Scientific classification
- Kingdom: Animalia
- Phylum: Mollusca
- Class: Cephalopoda
- Order: Octopoda
- Family: Octopodidae
- Genus: Octopus
- Species: O. cyanea
- Binomial name: Octopus cyanea Gray, 1849
- Synonyms: Callistoctopus magnocellatus Taki, 1964; Octopus cyaneus Gray, 1849; Octopus cyanea var. gracilis Robson, 1929; Octopus glaber Wülker, 1920; Octopus herdmani Hoyle, 1904; Octopus horsti Joubin, 1898; Octopus marmoratus Hoyle, 1885; Sepia barffi Curtiss, 1938;

= Octopus cyanea =

- Genus: Octopus
- Species: cyanea
- Authority: Gray, 1849
- Conservation status: LC
- Synonyms: Callistoctopus magnocellatus Taki, 1964, Octopus cyaneus Gray, 1849, Octopus cyanea var. gracilis Robson, 1929, Octopus glaber Wülker, 1920, Octopus herdmani Hoyle, 1904, Octopus horsti Joubin, 1898, Octopus marmoratus Hoyle, 1885, Sepia barffi Curtiss, 1938

Species of cephalopod known as the big blue octopus

Octopus cyanea, also known as the big blue octopus or day octopus, is an octopus in the family Octopodidae. It occurs in both the Pacific and Indian Oceans, from Hawaii to the eastern coast of Africa. O. cyanea grows to 16 cm in mantle length with arms to at least 80 cm. This octopus was described initially by the British zoologist John Edward Gray in 1849; the type specimen was collected off Australia and is at the Natural History Museum in London.

==Description==
Living as it does on coral reefs, and hunting by day, O. cyanea is adept at camouflage and not only can change colour frequently, but also can change the patterns on and texture of its skin. One researcher observed it change its appearance 1000 times in seven hours. As it moves across the seabed it makes changes in its colouring and appearance to match the substrate beneath. The colour changes are instantaneous and made by chromatophores under direct control of the brain. This octopus sometimes produces a "passing clouds" display when stationary near prey such as a crab; this mimics a dark shadow passing across its surface and may encourage the crab to move incautiously.

==Distribution==
O. cyanea is found on reefs and in shallow waters in the Indo-Pacific. Its range extends from the Red Sea, the East African coast, and Madagascar, to southeastern Asia, Oceania, and as far as Hawaii.

==Ecology==
While most species of octopus are nocturnal, O. cyanea is diurnal, although mostly crepuscular, being active at dawn and dusk. It maintains a den to which it returns after foraging; a rock crevice, a hidden place under an overhang, a hiding place among coral heads, or a hole excavated in rubble or sand.

It is a predator and searches the reef for fish, crabs, shrimp, and molluscs. Small items may be eaten where they are caught, while larger items are carried back to the den for consumption. Crabs may be killed by a bite and given an injection of toxic saliva, then chewed up in the beak of the octopus, while molluscs may have their shells drilled and the animal inside being predigested to ease extraction. Empty mollusc shells and crab carapaces are discarded outside the den, forming a midden.
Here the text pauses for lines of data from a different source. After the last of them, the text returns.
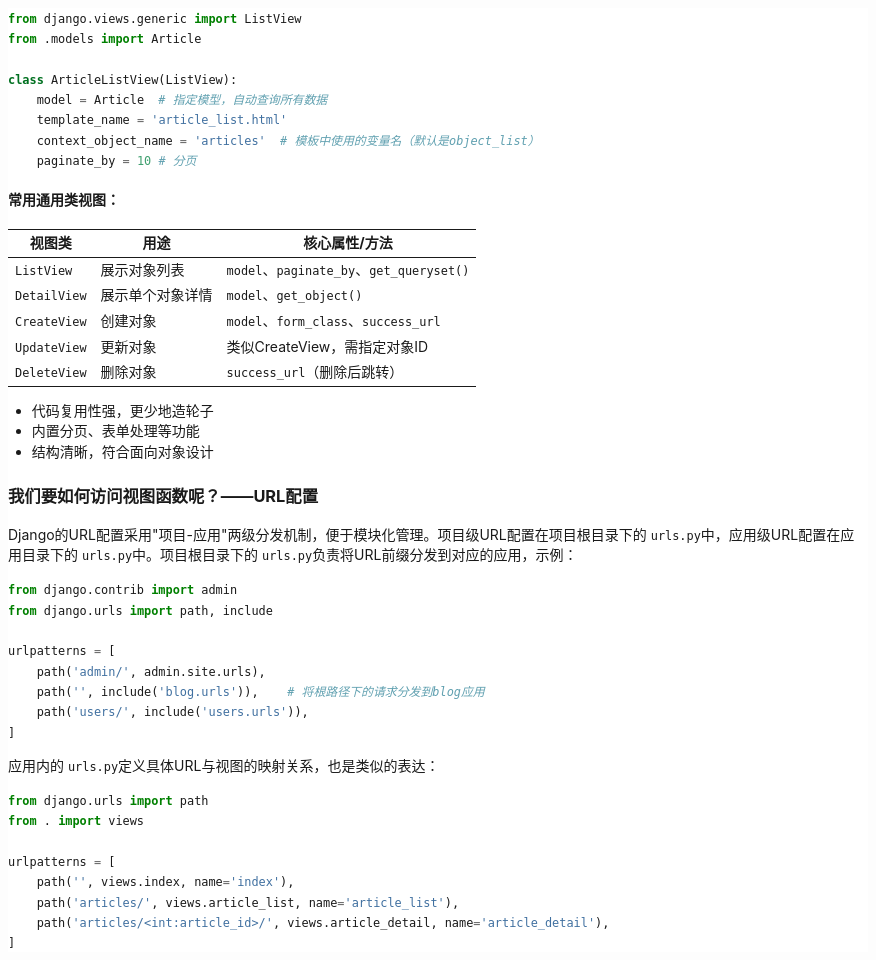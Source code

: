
 ```python
from django.views.generic import ListView
from .models import Article

class ArticleListView(ListView):
    model = Article  # 指定模型，自动查询所有数据
    template_name = 'article_list.html' 
    context_object_name = 'articles'  # 模板中使用的变量名（默认是object_list）
    paginate_by = 10 # 分页
```

#### 常用通用类视图：

| 视图类         | 用途             | 核心属性/方法                                  |
| -------------- | ---------------- | ---------------------------------------------- |
| `ListView`   | 展示对象列表     | `model`、`paginate_by`、`get_queryset()` |
| `DetailView` | 展示单个对象详情 | `model`、`get_object()`                    |
| `CreateView` | 创建对象         | `model`、`form_class`、`success_url`     |
| `UpdateView` | 更新对象         | 类似CreateView，需指定对象ID                   |
| `DeleteView` | 删除对象         | `success_url`（删除后跳转）                  |

- 代码复用性强，更少地造轮子
- 内置分页、表单处理等功能
- 结构清晰，符合面向对象设计

### 我们要如何访问视图函数呢？——URL配置

Django的URL配置采用"项目-应用"两级分发机制，便于模块化管理。项目级URL配置在项目根目录下的 `urls.py`中，应用级URL配置在应用目录下的 `urls.py`中。项目根目录下的 `urls.py`负责将URL前缀分发到对应的应用，示例：

```python
from django.contrib import admin
from django.urls import path, include

urlpatterns = [
    path('admin/', admin.site.urls),
    path('', include('blog.urls')),    # 将根路径下的请求分发到blog应用
    path('users/', include('users.urls')), 
]
```

应用内的 `urls.py`定义具体URL与视图的映射关系，也是类似的表达：

```python
from django.urls import path
from . import views

urlpatterns = [
    path('', views.index, name='index'),
    path('articles/', views.article_list, name='article_list'),
    path('articles/<int:article_id>/', views.article_detail, name='article_detail'),
]
```
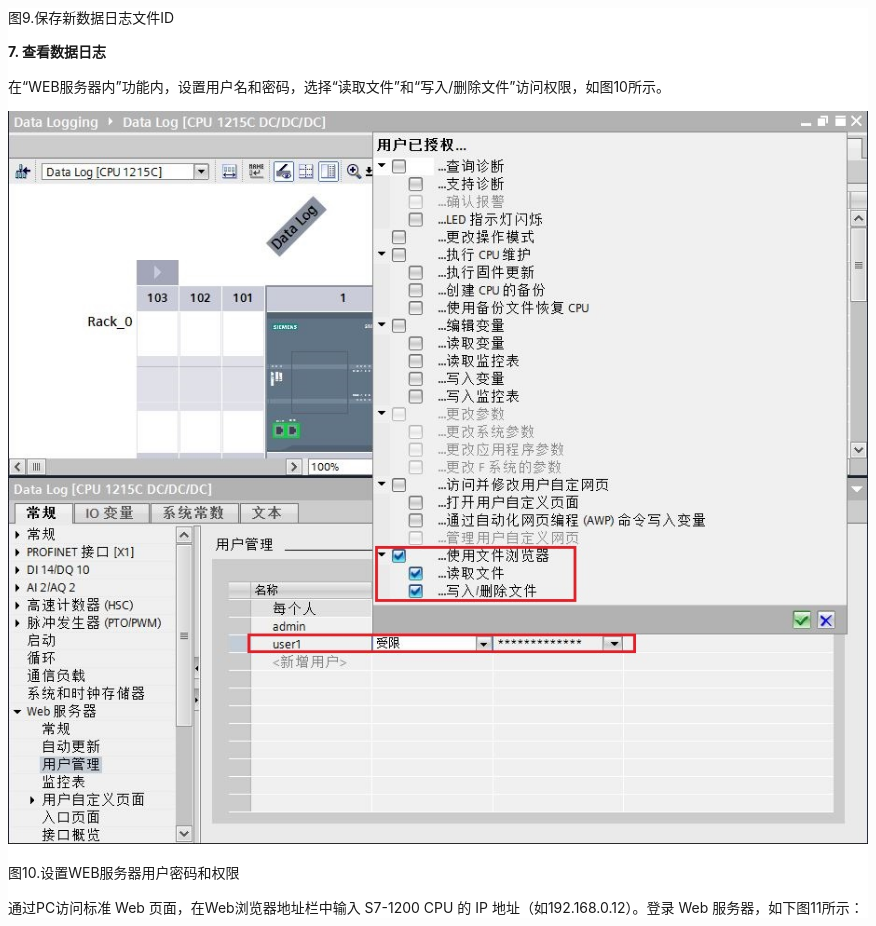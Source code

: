 图9.保存新数据日志文件ID

**7\. 查看数据日志**

在“WEB服务器内”功能内，设置用户名和密码，选择“读取文件”和“写入/删除文件”访问权限，如图10所示。

![](images/2-10.JPG)

图10.设置WEB服务器用户密码和权限

通过PC访问标准 Web 页面，在Web浏览器地址栏中输入 S7-1200 CPU 的 IP 地址（如192.168.0.12）。登录 Web 服务器，如下图11所示：
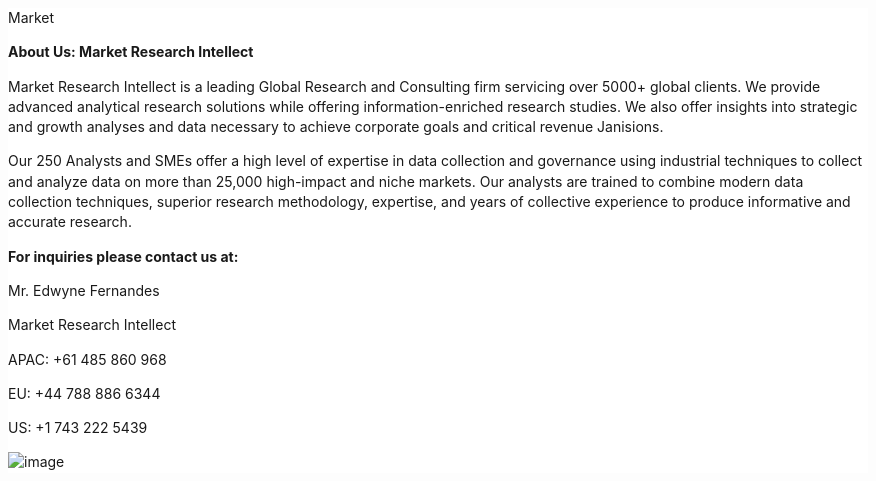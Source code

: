 Market</a></span></p><p><strong><span class="font-[700]">About Us: Market Research Intellect</span></strong></p><p><span class="">Market Research Intellect is a leading Global Research and Consulting firm servicing over 5000+ global clients. We provide advanced analytical research solutions while offering information-enriched research studies.&nbsp;</span>We also offer insights into strategic and growth analyses and data necessary to achieve corporate goals and critical revenue Janisions.</p><p><span class="">Our 250 Analysts and SMEs offer a high level of expertise in data collection and governance using industrial techniques to collect and analyze data on more than 25,000 high-impact and niche markets. Our analysts are trained to combine modern data collection techniques, superior research methodology, expertise, and years of collective experience to produce informative and accurate research.</span></p><p><strong>For inquiries please contact us at:</strong></p><p>Mr. Edwyne Fernandes</p><p>Market Research Intellect</p><p>APAC: +61 485 860 968</p><p>EU: +44 788 886 6344</p><p>US: +1 743 222 5439</p>
![image](https://github.com/user-attachments/assets/e7fc48db-46a4-4a74-b701-bcc00d0ca9a8)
They sometimes engage in cooperative hunting with the roving coral grouper. Day octopuses have also been observed participating in group hunts with blacktip grouper and goatfish in the Red Sea. During these hunts, individuals have been seen to punch and strike groupers with their arms, theorised to be a 'discipline' response towards fish exploiting the hunt rather than actively participating, and as a means to prevent fish from crowding around the octopus. As some occurrences of punching occurred outside of these situations, day octopuses are also speculated to engage in this behaviour out of spite, as a response to normally-cooperative partners stealing prey from the octopus or other fish in the group.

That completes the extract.